>Nonetheless, the net effect is raising about 800 million people out of poverty in a little over a generation, an achievement that has no historical precedent.
Taiwan, Singapore and Korea started from around the same starting point as China after World War Two, and all became developed countries much faster (compare their GDP per capita now to China's). You could say "their populations aren't as big as China", but in that case wouldn't the ideal solution have been to split China up into a bunch of smaller countries that could grow just as fast as Korea etc?
There's no theoretical reason a political region should develop slower if the population is larger, if anything economic theory suggests the opposite (a common argument for why America's GDP is higher than Europe's is that it has a larger homogenous internal market). So China's size can't be used as an excuse for its slower development.
China didn't really attempt to start the process of increasing until the late 70s to early 80s. Their cultural revolution was focused on rooting out hidden vestiges of the old power structures before attempting to modernize. Since that point their growth rate has been quicker, they just got started later.
What? The highest points on that graph are Chinese. And there are similar Chinese bursts to the Korean one you're talking about, followed by China sustaining higher growth.
The highest single point is China, followed by a very low point the following year. If you average the growth rate over 3-5 year period their maximum rates are similar.
Well, the highest four points on the graph are Chinese. Yes you can cherry pick a three year period that makes Korea look good, but you can do the same with China.
You reject population as a factor in modernization (along with, apparently, initial development level, initial education level, initial infrastructure, etc.) and you offer instead... longitude? Why are you comparing China to Singapore?
China developed more slowly than its neighbors, unsurprising given the communist party’s crushing of free communication and enterprise and the killing of tens of millions of people. You’ve gotta be playing really dumb to pretend there’s anything complicated about that.

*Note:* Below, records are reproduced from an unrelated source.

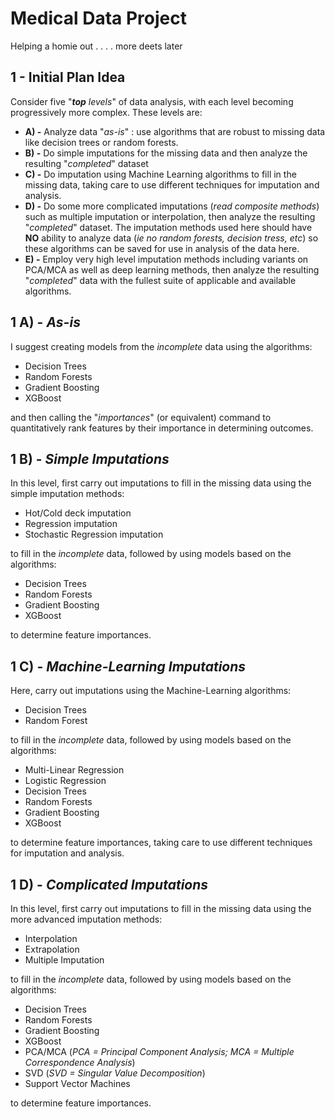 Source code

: # Medical Data Project

Helping a homie out . . . . more deets later

## 1 - Initial Plan Idea

Consider five "*__top__ levels*" of data analysis, with each level becoming progressively more complex.  These levels are:

* __A) -__ Analyze data "*as-is*" : use algorithms that are robust to missing data like decision trees or random forests.
* __B) -__ Do simple imputations for the missing data and then analyze the resulting "*completed*" dataset
* __C) -__ Do imputation using Machine Learning algorithms to fill in the missing data, taking care to use different techniques for imputation and analysis.
* __D) -__ Do some more complicated imputations (*read composite methods*) such as multiple imputation or interpolation, then analyze the resulting "*completed*" dataset.  The imputation methods used here should have **NO** ability to analyze data (*ie no random forests, decision tress, etc*) so these algorithms can be saved for use in analysis of the data here.
* __E) -__ Employ very high level imputation methods including variants on PCA/MCA as well as deep learning methods, then analyze the resulting "*completed*" data with the fullest suite of applicable and available algorithms.

## 1 A) - *As-is*

I suggest creating models from the *incomplete* data using the algorithms:

* Decision Trees
* Random Forests
* Gradient Boosting
* XGBoost

and then calling the "*importances*" (or equivalent) command to quantitatively rank features by their importance in determining outcomes.

## 1 B) - *Simple Imputations*

In this level, first carry out imputations to fill in the missing data using the simple imputation methods:

* Hot/Cold deck imputation
* Regression imputation
* Stochastic Regression imputation

to fill in the *incomplete* data, followed by using models based on the algorithms:

* Decision Trees
* Random Forests
* Gradient Boosting
* XGBoost

to determine feature importances.

## 1 C) - *Machine-Learning Imputations*

Here, carry out imputations using the Machine-Learning algorithms:

* Decision Trees
* Random Forest

to fill in the *incomplete* data, followed by using models based on the algorithms:

* Multi-Linear Regression
* Logistic Regression
* Decision Trees
* Random Forests
* Gradient Boosting
* XGBoost

to determine feature importances, taking care to use different techniques for imputation and analysis.

## 1 D) - *Complicated Imputations*

In this level, first carry out imputations to fill in the missing data using the more advanced imputation methods:

* Interpolation
* Extrapolation
* Multiple Imputation

to fill in the *incomplete* data, followed by using models based on the algorithms:

* Decision Trees
* Random Forests
* Gradient Boosting
* XGBoost
* PCA/MCA (*PCA = Principal Component Analysis; MCA = Multiple Correspondence Analysis*)
* SVD (*SVD = Singular Value Decomposition*)
* Support Vector Machines

to determine feature importances.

"Neighbors"? Singapore is 2000km from the closest part of China! I'm not "playing" dumb; in this entire thread you have given us no reason to expect Singapore and China to have similar modernization performance. Less charitable people than myself might suspect that your personal reason is one you can't mention in polite company.
>"Neighbors"? Singapore is 2000km from the closest part of China! I'm not "playing" dumb; in this entire thread you have given us no reason to expect Singapore and China to have similar modernization performance.
Sorry, what does relevance geographic proximity have to economic growth? The point is that those countries all have similar cultural and racial backgrounds to China, yet developed much faster.
Obviously, relative proximity has very little to do with economic growth. No one ITT ever mentioned any other unifying factor, so I was being charitable by suggesting it. You seem less sophisticated than 'woah, in that you've openly stated the racial assumption that 'woah left unsaid.
Are you seriously calling people racist for comparing China with the islands and peninsulas surrounding it? Is it racist to compare Germany with England?
If you invoked race as an explanation for e.g. why South Korea and Taiwan had similar modernization experiences, that would be weird but maybe not obviously wrong. Among the dozens of other similarities between these two nations, race as perceived by white Americans is one similarity. It's not the most salient similarity to reasonable people, but there's no inherent contradiction involved.
That's not what's going on ITT. China has had a different modernization experience from the other nations discussed above, which is entirely understandable given their very different histories, assets, infrastructures, populations, demographics, educations, etc. Your racism is that you ignore all those obvious differences in favor of one trivial, contingent aspect in which to an ineducable white American they might seem similar.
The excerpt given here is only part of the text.